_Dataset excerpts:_
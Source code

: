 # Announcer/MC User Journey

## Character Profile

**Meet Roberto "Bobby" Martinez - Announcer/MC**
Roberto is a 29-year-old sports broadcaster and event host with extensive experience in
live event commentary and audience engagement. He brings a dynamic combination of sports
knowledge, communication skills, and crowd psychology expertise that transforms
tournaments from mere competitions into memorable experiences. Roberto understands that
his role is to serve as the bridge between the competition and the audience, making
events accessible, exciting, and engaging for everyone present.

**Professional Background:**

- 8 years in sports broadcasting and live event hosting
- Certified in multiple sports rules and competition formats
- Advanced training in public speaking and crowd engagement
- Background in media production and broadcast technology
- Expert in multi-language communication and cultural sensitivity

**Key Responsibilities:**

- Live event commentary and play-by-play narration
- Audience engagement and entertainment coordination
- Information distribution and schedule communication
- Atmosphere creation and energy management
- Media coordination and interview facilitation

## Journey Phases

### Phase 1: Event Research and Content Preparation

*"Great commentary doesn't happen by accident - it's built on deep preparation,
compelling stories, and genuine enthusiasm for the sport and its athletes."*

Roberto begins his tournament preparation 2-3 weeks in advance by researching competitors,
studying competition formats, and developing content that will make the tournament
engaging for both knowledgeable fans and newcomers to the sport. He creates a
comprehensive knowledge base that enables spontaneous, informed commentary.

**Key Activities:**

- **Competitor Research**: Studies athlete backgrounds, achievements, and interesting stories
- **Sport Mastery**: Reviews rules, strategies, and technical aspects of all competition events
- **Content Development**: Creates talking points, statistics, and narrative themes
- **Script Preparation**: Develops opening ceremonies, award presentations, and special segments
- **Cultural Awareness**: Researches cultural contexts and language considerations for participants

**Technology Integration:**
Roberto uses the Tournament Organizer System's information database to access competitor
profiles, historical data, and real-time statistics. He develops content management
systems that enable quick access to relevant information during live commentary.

--

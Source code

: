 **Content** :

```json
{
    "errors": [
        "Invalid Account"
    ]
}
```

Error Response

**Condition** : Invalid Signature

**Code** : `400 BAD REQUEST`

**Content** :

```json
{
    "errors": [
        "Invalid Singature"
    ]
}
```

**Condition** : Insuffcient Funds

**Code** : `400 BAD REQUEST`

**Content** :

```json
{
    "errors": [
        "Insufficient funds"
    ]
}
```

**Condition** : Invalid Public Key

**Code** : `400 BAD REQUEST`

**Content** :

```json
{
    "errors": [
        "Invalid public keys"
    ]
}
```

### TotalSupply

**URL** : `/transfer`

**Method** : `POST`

_To do:_
Using only the entries above, output the line with "- Audience engagement", the line with "systems that enable", and all lines between them, exactly as they stand.

_Answer box:_
- Audience engagement and entertainment coordination
- Information distribution and schedule communication
- Atmosphere creation and energy management
- Media coordination and interview facilitation

## Journey Phases

### Phase 1: Event Research and Content Preparation

*"Great commentary doesn't happen by accident - it's built on deep preparation,
compelling stories, and genuine enthusiasm for the sport and its athletes."*

Roberto begins his tournament preparation 2-3 weeks in advance by researching competitors,
studying competition formats, and developing content that will make the tournament
engaging for both knowledgeable fans and newcomers to the sport. He creates a
comprehensive knowledge base that enables spontaneous, informed commentary.

**Key Activities:**

- **Competitor Research**: Studies athlete backgrounds, achievements, and interesting stories
- **Sport Mastery**: Reviews rules, strategies, and technical aspects of all competition events
- **Content Development**: Creates talking points, statistics, and narrative themes
- **Script Preparation**: Develops opening ceremonies, award presentations, and special segments
- **Cultural Awareness**: Researches cultural contexts and language considerations for participants

**Technology Integration:**
Roberto uses the Tournament Organizer System's information database to access competitor
profiles, historical data, and real-time statistics. He develops content management
systems that enable quick access to relevant information during live commentary.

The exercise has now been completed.